Even when legal action is successful, financial and other pressures may result in employees leaving the union. Industrial and legal action was initiated between the Dairy Workers Union and Open Country Dairy Ltd in 2009 following a bitter dispute with the company who reduced conditions of employment and union rights. The dispute was concluded in 2011 and the union won the right to collective bargaining in Court, but the decision came too late for the workers and only 6 of the 34 locked out workers retained employment with the company. Those six workers subsequently accepted financial incentives to leave the union. Open Country Dairy now has no union members.

Increased use of contract workers31-01-2011

Private and public sector employers are hiring more workers as contractors rather than employees. Contractors are not covered by most New Zealand employment law which includes the right to organise, the right to take collective action, and the right to lodge personal grievance cases for wrongful dismissal. In 2011, the CEO of Ports of Auckland has threatened to make all union members redundant and replace them with contractors.

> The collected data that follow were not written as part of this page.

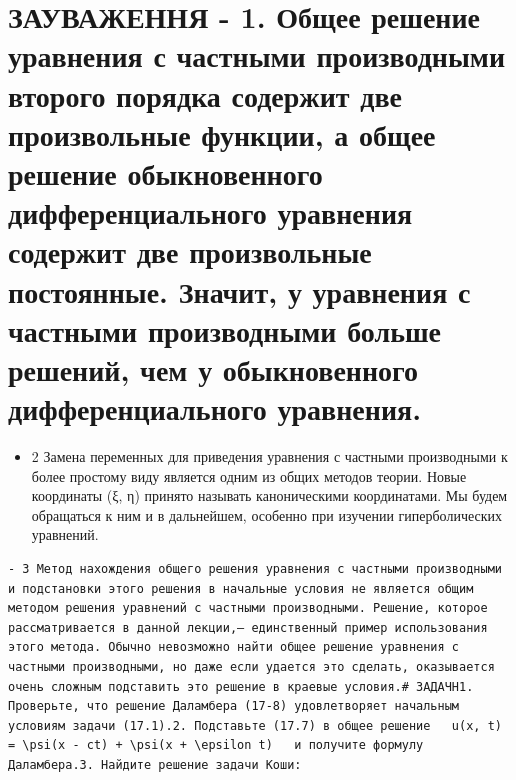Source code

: \documentclass[
  ukrainian,
]{article}
\providecommand{\tightlist}{%
  \setlength{\itemsep}{0pt}\setlength{\parskip}{0pt}}
\begin{document}
\section{ЗАУВАЖЕННЯ - 1. Общее решение уравнения с частными производными
второго порядка содержит две произвольные функции, а общее решение
обыкновенного дифференциального уравнения содержит две произвольные
постоянные. Значит, у уравнения с частными производными больше решений,
чем у обыкновенного дифференциального
уравнения.}\label{ux437ux430ux443ux432ux430ux436ux435ux43dux43dux44f---1.-ux43eux431ux449ux435ux435-ux440ux435ux448ux435ux43dux438ux435-ux443ux440ux430ux432ux43dux435ux43dux438ux44f-ux441-ux447ux430ux441ux442ux43dux44bux43cux438-ux43fux440ux43eux438ux437ux432ux43eux434ux43dux44bux43cux438-ux432ux442ux43eux440ux43eux433ux43e-ux43fux43eux440ux44fux434ux43aux430-ux441ux43eux434ux435ux440ux436ux438ux442-ux434ux432ux435-ux43fux440ux43eux438ux437ux432ux43eux43bux44cux43dux44bux435-ux444ux443ux43dux43aux446ux438ux438-ux430-ux43eux431ux449ux435ux435-ux440ux435ux448ux435ux43dux438ux435-ux43eux431ux44bux43aux43dux43eux432ux435ux43dux43dux43eux433ux43e-ux434ux438ux444ux444ux435ux440ux435ux43dux446ux438ux430ux43bux44cux43dux43eux433ux43e-ux443ux440ux430ux432ux43dux435ux43dux438ux44f-ux441ux43eux434ux435ux440ux436ux438ux442-ux434ux432ux435-ux43fux440ux43eux438ux437ux432ux43eux43bux44cux43dux44bux435-ux43fux43eux441ux442ux43eux44fux43dux43dux44bux435.-ux437ux43dux430ux447ux438ux442-ux443-ux443ux440ux430ux432ux43dux435ux43dux438ux44f-ux441-ux447ux430ux441ux442ux43dux44bux43cux438-ux43fux440ux43eux438ux437ux432ux43eux434ux43dux44bux43cux438-ux431ux43eux43bux44cux448ux435-ux440ux435ux448ux435ux43dux438ux439-ux447ux435ux43c-ux443-ux43eux431ux44bux43aux43dux43eux432ux435ux43dux43dux43eux433ux43e-ux434ux438ux444ux444ux435ux440ux435ux43dux446ux438ux430ux43bux44cux43dux43eux433ux43e-ux443ux440ux430ux432ux43dux435ux43dux438ux44f.}

\begin{itemize}
\tightlist
\item
  2 Замена переменных для приведения уравнения с частными производными к
  более простому виду является одним из общих методов теории. Новые
  координаты (ξ, η) принято называть каноническими координатами. Мы
  будем обращаться к ним и в дальнейшем, особенно при изучении
  гиперболических уравнений.
\end{itemize}

\begin{verbatim}
- 3 Метод нахождения общего решения уравнения с частными производными и подстановки этого решения в начальные условия не является общим методом решения уравнений с частными производными. Решение, которое рассматривается в данной лекции,— единственный пример использования этого метода. Обычно невозможно найти общее решение уравнения с частными производными, но даже если удается это сделать, оказывается очень сложным подставить это решение в краевые условия.# ЗАДАЧН1. Проверьте, что решение Даламбера (17-8) удовлетворяет начальным условиям задачи (17.1).2. Подставьте (17.7) в общее решение   u(x, t) = \psi(x - ct) + \psi(x + \epsilon t)   и получите формулу Даламбера.3. Найдите решение задачи Коши:
\end{verbatim}
\end{document}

Expensive legal actions over employment issues including union access31-01-2011

In 2010 and 2011, unions succeeded in nine law suits taken to the Employment Relation Authority and Employment Court against food companies: Talley’s Group Ltd, AFFCO Ltd, and Open Country Dairy Ltd over employment issues including union access. Talley’s Group have acquired majority ownership shares in AFFCO Ltd and in Open Country Dairy in recent years. Only one of the cases resulted in a fine being imposed for breach of good faith. In other cases, the employer was ordered to comply with legislation such as enabling union representatives to have access to the worksite. The Meat Workers’ Union spent over NZD100,000 in litigation costs on disputes at one worksite. It was successful in Court but was only awarded a portion of this sum to cover costs.

It can take years and applications to three different judicial bodies for unions to get a final determination when employers are hostile to unions and well-resourced. In 2011, the Service and Food Workers Union (SFWU) and the Public Service Association (PSA) finally gained a pay-out for night duty residential care workers who had been paid below minimum wage for many years. After three years of legal action and years of negotiations the government mediated a law change for a partial pay-out that gave years of back-pay to the workers, but not the full amount that was owed. The cost of taking legal action is a drain on unions.

Difficulties with union access31-12-2010

In theory unions can access workplaces and can sign up workers as members. In practice, many employers oppose this and prevent easy access to members including requiring union officials to be accompanied at all times in entering a workplace and controlling the space and circumstances for union meetings with members. Some unions have already reported obstructive attitudes by employers prior to new access requirements coming into force on 1 April 2011. One employer Pacific Flight Catering blocked union access to the workplace for over two years until being required to grant access following legal action. Union visits to that workplace are still heavily monitored and supervised and a police check of the union official was required. Open Country Cheese attempted to prevent access to the Dairy Workers Union (DWU) union officials in June 2009 until the Employment Relations Authority ruled that access should be permitted. Other unions report oversight or impediments to workplace visits. The amendments to the Employment Relations Act in 2010 will only aggravate the situation (see “trade union rights in law”).

Increased use of contract workers31-12-2010

Private and public sector employers are increasingly hiring workers as contractors rather than employees. Contractors are not covered by provisions of most New Zealand employment law including the right to organise, the right to take collective action, and the right to lodge personal grievance cases for wrongful dismissal. They are also not entitled to sick or holiday leave or overtime payments.